Morrison and Trump Photograph:( Reuters )

Story highlights

Its release comes at a particularly difficult time for Australia-China relations, which have been strained in recent years by disputes over issues including the origin of the coronavirus, alleged Chinese cyber attack on Australia and Beijing’s assertive moves in the South China Sea.

Australia needs to boost its cyber security in cooperation with the United States in order to ''counter'' China, according to a recent report.

According to the report released Tuesday by the United States Studies Centre at the University of Sydney, the allies should jointly develop health care and digital infrastructure in developing Pacific nations and increase military cooperation amid ''immense global disruption and unprecedented domestic pressures'' exacerbated by the coronavirus pandemic.

Also read: China threatens retaliation for US curbs on 'propaganda' outlets

The report, titled 'Bolstering resilience in the Indo-Pacific: Policy options for Ausmin after Covid-19', describes a ''strategic environment'' that has dramatically worsened amid a shifting balance of power resulting from declining US influence and an increase in China’s use of ''coercive statecraft.''

''These developments threaten to bring about the establishment of a Chinese sphere of influence by reducing the access and influence the US, Australia and others have enjoyed,'' said the report, the release of which comes ahead of the annual Australia-United States Ministerial Consultations (Ausmin) at an undetermined date later this year.

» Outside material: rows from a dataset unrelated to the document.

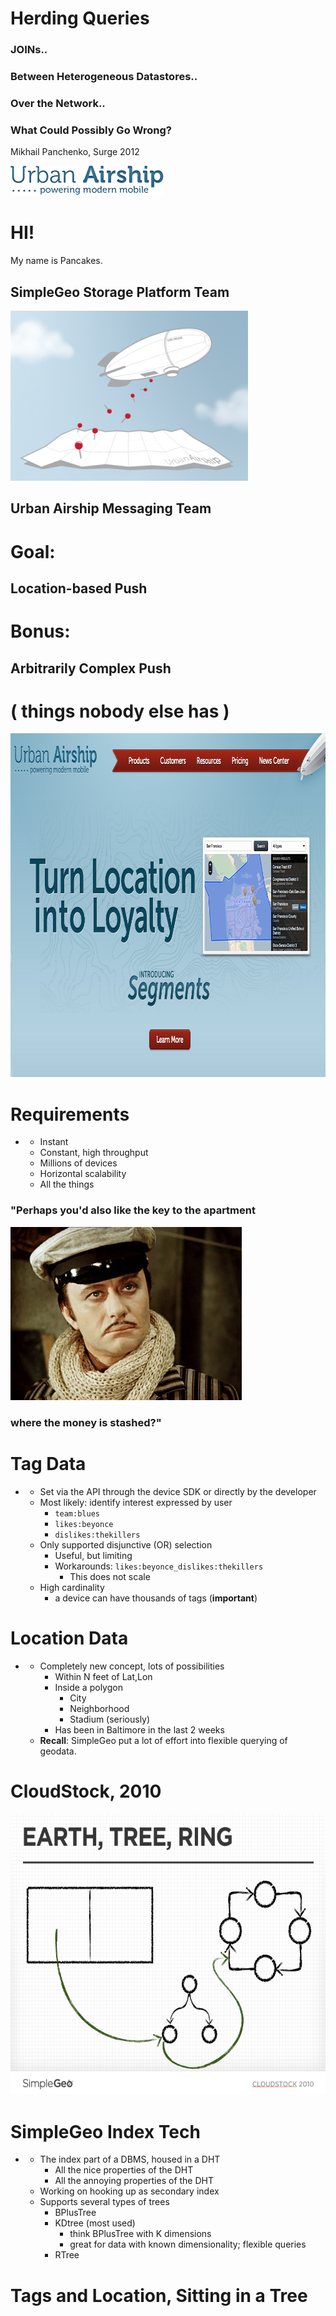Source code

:<!SLIDE title-slide>

# Herding Queries

### JOINs..

### Between Heterogeneous Datastores.. 

### Over the Network..

### What Could Possibly Go Wrong?

Mikhail Panchenko, Surge 2012

<img src="ua_logo.png" height="48" />

<!SLIDE bullets>

# HI!

My name is Pancakes.

<!SLIDE bullets>

## SimpleGeo Storage Platform Team

<img src="moar.png" height="272" class="shadow" />

## Urban Airship Messaging Team

<!SLIDE>

# Goal:

## Location-based Push

# Bonus:

## Arbitrarily Complex Push

<!SLIDE>

# ( things nobody else has )

<!SLIDE>

<img src="segments.png" height="550" class="shadow" />

<!SLIDE bullets>

# Requirements
* 
    * Instant
    * Constant, high throughput
    * Millions of devices
    * Horizontal scalability
    * All the things

<!SLIDE>

### "Perhaps you'd also like the key to the apartment

<img src="bender.jpg" height="277" class="shadow" />

### where the money is stashed?"

<!SLIDE bullets>

# Tag Data
*  
    * Set via the API through the device SDK or directly by the developer
    * Most likely: identify interest expressed by user
        * `team:blues`
        * `likes:beyonce`
        * `dislikes:thekillers`
    * Only supported disjunctive (OR) selection
        * Useful, but limiting
        * Workarounds: `likes:beyonce_dislikes:thekillers`
            * This does not scale
    * High cardinality
        * a device can have thousands of tags (**important**)

<!SLIDE bullets>
# Location Data
* 
    * Completely new concept, lots of possibilities
        * Within N feet of Lat,Lon
        * Inside a polygon
            * City
            * Neighborhood
            * Stadium (seriously)
        * Has been in Baltimore in the last 2 weeks
    * **Recall**: SimpleGeo put a lot of effort into flexible querying of geodata.

<!SLIDE>

# CloudStock, 2010

<img src="sg-index-slide.png" height="450" class="shadow" />

<!SLIDE bullets>

# SimpleGeo Index Tech

*  
    * The index part of a DBMS, housed in a DHT
        * All the nice properties of the DHT
        * All the annoying properties of the DHT
    * Working on hooking up as secondary index
    * Supports several types of trees
        * BPlusTree
        * KDtree (most used)
            * think BPlusTree with K dimensions
            * great for data with known dimensionality; flexible queries
        * RTree

<!SLIDE bullets>

# Tags and Location, Sitting in a Tree


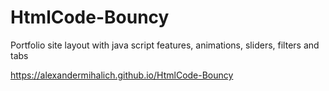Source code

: # HtmlCode-Bouncy

Portfolio site layout with java script features, animations, sliders, filters and tabs

https://alexandermihalich.github.io/HtmlCode-Bouncy
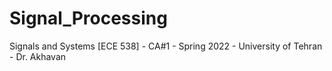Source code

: # Signal_Processing
Signals and Systems [ECE 538] - CA#1 - Spring 2022 - University of Tehran - Dr. Akhavan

Also read: Australia sees China as main suspect in state-based cyberattacks, says report

Canberra and Washington, allies under a mutual defence treaty signed in the aftermath of Word War II, should cooperate in Pacific nations ''on joint projects which support the immediate pandemic response while advancing broader development outcomes in the region.''

''Bilateral cooperation provides an opportunity for continued American engagement in the region with a comparatively smaller investment of resources, which can leverage Australia’s pre-existing experience and relationships in the Pacific,'' it said.

The report, produced with funding by the Australian Department of Defence and arms manufacturers Northrop Grumman and Thales, also calls on the countries to improve their capabilities to counter state-backed disinformation, which it describes as an ''urgent priority in light of China’s aggressive use of disinformation during Covid-19.''

Its release comes at a particularly difficult time for Australia-China relations, which have been strained in recent years by disputes over issues including the origin of the coronavirus, alleged Chinese cyber attack on Australia and Beijing’s assertive moves in the South China Sea.